Não obstante o cenário de inquietação e dor desses dias que estamos todos atravessando, missionários do amor e da cultura, pacifistas do ontem próximo ou longínquo, religiosos diplomatas, cientistas notáveis, mestres da arte e da educação deixam suas regiões felizes no infinito e mergulham na neblina carnal para novo desiderato desafiador: restaurar o pensamento de Jesus entre os homens, consolidar os marcos do Reino de Deus nos corações sensíveis e descortinar o véu da imortalidade para todas as criaturas.


A ciência marcha para ser religiosa.


A religião terá que ser científica.


A filosofia se despirá de ufanias ou propostas materialistas, ofertando diretrizes éticas aos equivocados e perdidos.


A educação forjará homens e mulheres de bem e não simplesmente cultos e doutos.

O maior diploma estará nas atitudes e não pendurado na parede.


A escola não continuará insistindo apenas na produção do conhecimento.
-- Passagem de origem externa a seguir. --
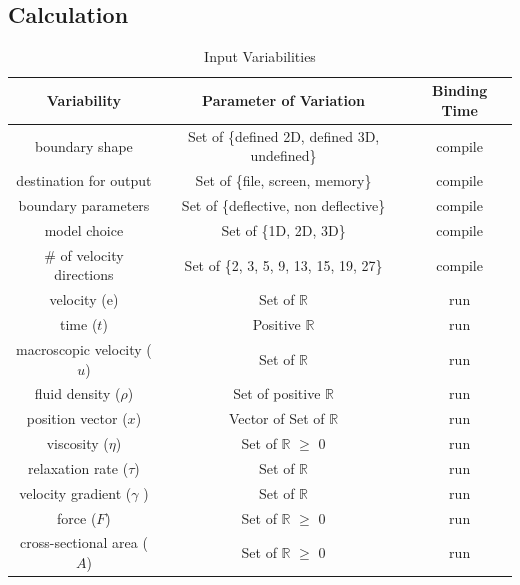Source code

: \documentclass[12pt]{article}
\begin{document}
~\newpage

\subsection{Calculation} \label{sec_Calculation}

\begin{table}[!h]
\begin{center}
\begin{tabular}{| c | c | c |}
\hline
\textbf{Variability} & \textbf{Parameter of Variation} & \textbf{Binding Time}\\
\hline
boundary shape & Set of \{defined 2D, defined 3D, undefined\} & compile \\
\hline
destination for output & Set of \{file, screen, memory\} & compile \\
\hline
boundary parameters & Set of \{deflective, non deflective\} & compile \\
\hline
model choice & Set of \{1D, 2D, 3D\} & compile \\
\hline
\# of velocity directions & Set of \{2, 3, 5, 9,  13, 15, 19, 27\} & compile \\
\hline
velocity ($\mathrm{e}$) & Set of $\mathbb{R}$ & run \\
\hline
time ($t$) & Positive $\mathbb{R}$ & run \\
\hline
macroscopic velocity ($u$) & Set of $\mathbb{R}$ & run \\
\hline
fluid density ($\rho$) & Set of positive $\mathbb{R}$ & run \\
\hline
position vector ($x$) & Vector of Set of $\mathbb{R}$ & run \\
\hline
viscosity ($\eta$) & Set of $\mathbb{R}$ $\geq$ 0 & run \\
\hline
relaxation rate ($\tau$) & Set of $\mathbb{R}$ & run \\
\hline
velocity gradient ($\gamma$ )& Set of $\mathbb{R}$ & run\\
\hline
force ($F$) & Set of $\mathbb{R}$ $\geq$ 0 & run \\
\hline
cross-sectional area ($A$) & Set of $\mathbb{R}$ $\geq$ 0 & run \\
\hline
\end{tabular}
\caption{Input Variabilities}
\label{table:inputVar}
\end{center}
\end{table}

\end{document}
Sim, é preciso saber, mas temos urgência de ser.


E essas mesmas mentes argutas e inquietas, apressadas e ansiosas haverão de perguntar quando esse tempo promissor chegará.


Não temos uma resposta pronta em cima do calendário ou da folhinha pendurada na parede. Esse tempo depende do cultivo do amor, do manejo lúcido da paz e de uma educação moral, social e espiritual do ser humano. E essas ferramentas só dão respostas a longo prazo.


Até lá, teremos muito trabalho, notícias de guerra e tréguas ligeiras.


Se cada um aproveitar dez minutos por dia para meditar sobre a paz e no restante do tempo investir em ações que eduquem seu mundo íntimo, em tempo breve poderemos ver florescer no solo do planeta azul a árvore acolhedora da esperança e da alegria, traduzindo a vida em abundância que Ele nos assegurou ter para nos ofertar um dia.